Are your automated tests slowing you down?

By SuperJew - Own work, CC BY-SA 3.0, https://commons.wikimedia.org/w/index.php?curid=21975423Slow, unreliable tests prevent teams doing great work, and make continuous delivery impossible.

This was true for our SQL Source Control team when I started working with them. From pushing a commit to getting a complete set of tests took almost 12 hours. Then you had to rerun the raft of tests that sometimes failed, if you had time.

It had been years since a green build. The team was so comfortable seeing flaky test failures that they didn’t see real failures any more.

We realized this was not okay. We needed our tests to give us:

  • Timely feedback on our work
  • Confidence to make changes to our product
  • Confidence to ship improvements to our users

For those to happen, we had to work differently. We had to make the tests work for us.

Report on what you want to know

Tests build up over time, but they aren’t always worth keeping. So how do you spot tests that aren’t useful any more?
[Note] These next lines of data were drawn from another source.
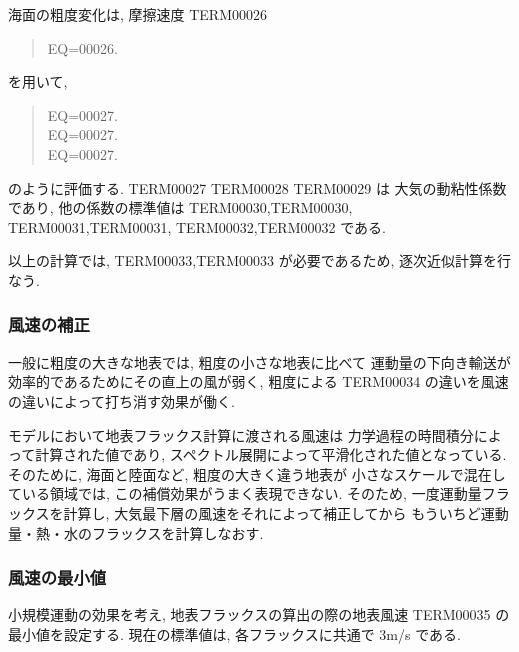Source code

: 海面の粗度変化は, 摩擦速度 TERM00026
\begin{quote}
EQ=00026.
\end{quote}
を用いて,
\begin{quote}
EQ=00027.\\
EQ=00027.\\
EQ=00027.
\end{quote}
のように評価する. TERM00027 TERM00028 TERM00029 は
大気の動粘性係数であり, 
他の係数の標準値は
TERM00030,TERM00030,
TERM00031,TERM00031,
TERM00032,TERM00032 である.

以上の計算では, TERM00033,TERM00033 が必要であるため,
逐次近似計算を行なう.

\subsubsection{風速の補正}

一般に粗度の大きな地表では, 粗度の小さな地表に比べて
運動量の下向き輸送が効率的であるためにその直上の風が弱く,
粗度による TERM00034 の違いを風速の違いによって打ち消す効果が働く.

モデルにおいて地表フラックス計算に渡される風速は
力学過程の時間積分によって計算された値であり,
スペクトル展開によって平滑化された値となっている.
そのために, 海面と陸面など, 粗度の大きく違う地表が
小さなスケールで混在している領域では, 
この補償効果がうまく表現できない.
そのため, 一度運動量フラックスを計算し,
大気最下層の風速をそれによって補正してから
もういちど運動量・熱・水のフラックスを計算しなおす.

\subsubsection{風速の最小値}

小規模運動の効果を考え,
地表フラックスの算出の際の地表風速
TERM00035 の最小値を設定する.
現在の標準値は, 各フラックスに共通で
3m/s である.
We went about this in two steps.

Organize tests by purpose

Previous teams had different ideas of how to organize a codebase. We had tests everywhere, with no structure. We decided to re-categorize all of our tests into a few groups:

  • Checking basic functionality of code
  • Checking high-level behavior of a specific feature
  • Checking integration with third-party products
  • Checking the behavior of an installed product

Organizing our tests in a meaningful way helped us get them running more efficiently:

  • Related tests ran together, giving us quick feedback on areas of the product
  • The test infrastructure was only used by test runs that needed it
  • The time taken to run tests suggested areas we were testing too little or too much

Know why they exist

Once related tests were next to each other, we applied a consistent naming scheme based on the popular acceptance test template:

Given<Setup>_When<Action>_Then<Outcome>

This showed a lot of tests that were doing practically the same thing. For these tests we asked Are they different enough to be useful?. When the answer was No, we deleted the duplicates.

We never said Yes.

Do not tolerate flakiness

If a test changes from passing to failing (or vice versa) without the product changing, we’d call it ‘flaky’. In the past, the standard reaction was Just run it again. That led to wasted time and missing genuine test failures.

We’d already agreed that some tests weren’t as valuable now as they were originally. That made it easy to ask Is this still useful? whenever a test looked flaky.
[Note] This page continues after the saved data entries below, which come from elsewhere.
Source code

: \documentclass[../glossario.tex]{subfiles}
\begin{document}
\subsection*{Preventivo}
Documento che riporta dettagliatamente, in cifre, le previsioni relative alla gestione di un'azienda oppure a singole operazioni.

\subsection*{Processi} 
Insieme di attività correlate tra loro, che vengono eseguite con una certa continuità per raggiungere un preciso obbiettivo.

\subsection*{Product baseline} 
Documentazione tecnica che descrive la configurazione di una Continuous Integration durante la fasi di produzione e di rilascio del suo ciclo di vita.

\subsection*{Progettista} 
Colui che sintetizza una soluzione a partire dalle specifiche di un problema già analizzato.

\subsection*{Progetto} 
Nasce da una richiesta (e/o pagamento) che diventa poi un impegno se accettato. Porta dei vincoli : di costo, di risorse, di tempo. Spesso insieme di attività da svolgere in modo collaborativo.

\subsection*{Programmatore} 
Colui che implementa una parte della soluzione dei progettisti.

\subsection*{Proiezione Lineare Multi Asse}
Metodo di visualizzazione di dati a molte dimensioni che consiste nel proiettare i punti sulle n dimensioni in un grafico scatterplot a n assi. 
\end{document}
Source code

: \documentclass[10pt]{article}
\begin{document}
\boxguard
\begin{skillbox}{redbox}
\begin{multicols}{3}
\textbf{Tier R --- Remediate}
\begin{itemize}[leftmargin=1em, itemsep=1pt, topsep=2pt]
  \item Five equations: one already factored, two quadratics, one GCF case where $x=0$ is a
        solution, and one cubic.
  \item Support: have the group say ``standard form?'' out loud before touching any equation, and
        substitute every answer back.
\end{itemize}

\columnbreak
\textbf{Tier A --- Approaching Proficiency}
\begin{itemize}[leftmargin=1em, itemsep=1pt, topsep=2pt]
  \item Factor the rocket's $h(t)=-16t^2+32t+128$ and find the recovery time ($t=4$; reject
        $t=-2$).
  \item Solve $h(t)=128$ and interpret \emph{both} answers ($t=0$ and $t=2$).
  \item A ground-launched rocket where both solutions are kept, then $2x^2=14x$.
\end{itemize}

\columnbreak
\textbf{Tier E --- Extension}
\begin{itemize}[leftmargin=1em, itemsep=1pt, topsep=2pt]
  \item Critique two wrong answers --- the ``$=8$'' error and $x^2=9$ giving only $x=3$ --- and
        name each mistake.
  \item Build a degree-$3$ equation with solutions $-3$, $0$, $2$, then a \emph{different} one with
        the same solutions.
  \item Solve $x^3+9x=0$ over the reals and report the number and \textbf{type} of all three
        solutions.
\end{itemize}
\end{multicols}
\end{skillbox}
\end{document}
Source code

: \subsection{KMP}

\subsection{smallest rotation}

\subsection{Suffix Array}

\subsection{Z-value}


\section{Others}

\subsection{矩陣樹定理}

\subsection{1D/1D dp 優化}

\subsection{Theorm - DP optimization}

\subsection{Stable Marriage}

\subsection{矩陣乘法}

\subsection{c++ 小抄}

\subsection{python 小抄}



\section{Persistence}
If we said It’s valuable, we’d look for a way to make the test more reliable. If we found one, we’d apply that fix and carry on.

If we didn’t, we would ask how to test the same thing in a different way. This often led to big, slow tests being broken down into a number of smaller, faster tests.

It we said It’s not valuable, we’d delete it. We did this a lot.

Size matters

When we split tests apart into smaller, quicker tests, we realized something. When it comes to tests, size does matter. Inspired by Google’s Tests Sizes (but adapted to our context), we started to agree what we want our tests to look like.

Smaller is (normally) better

We prefer tests to be as small as possible, to give fast feedback on the code we write. That means not interacting with system resources, databases, even other classes if possible.

This made talking about our tests easier. We would actively look to split one larger test down into a number of small tests, or justify why a larger test was worthwhile.

When is bigger also better?

As great as small, quick-running tests are, there are things they don’t tell us.

SQL Source Control works with third-party tools (like Git and Microsoft Team Foundation Server). It’s imperative that those integration points work reliably for our users. For now, we test that with integration tests between real systems, which is definitely a job for larger tests.

Quicker feedback is better

Our agreement about preferring smaller tests soon led to another idea: We want as much feedback on our work, as quickly as we can get it.

Since we work in Visual Studio, the team were very keen to adopt NCrunch to get our small tests running as we wrote or changed code. This had been tried before, but failed because of the number and complexity of tests. By splitting out our small tests, we made this possible.

Putting the tool in place was a good start, but getting all of our small tests running automatically took some work. It also highlighted the areas of our product that we were frequently changing that weren’t covered by small tests, so we started adding them as we worked on the product.

Out with the old…

Maintaining code takes time and effort, and test automation code is no different.

Maintenance doesn’t just mean keeping it going. To us it means keeping the quality level high, by modern standards.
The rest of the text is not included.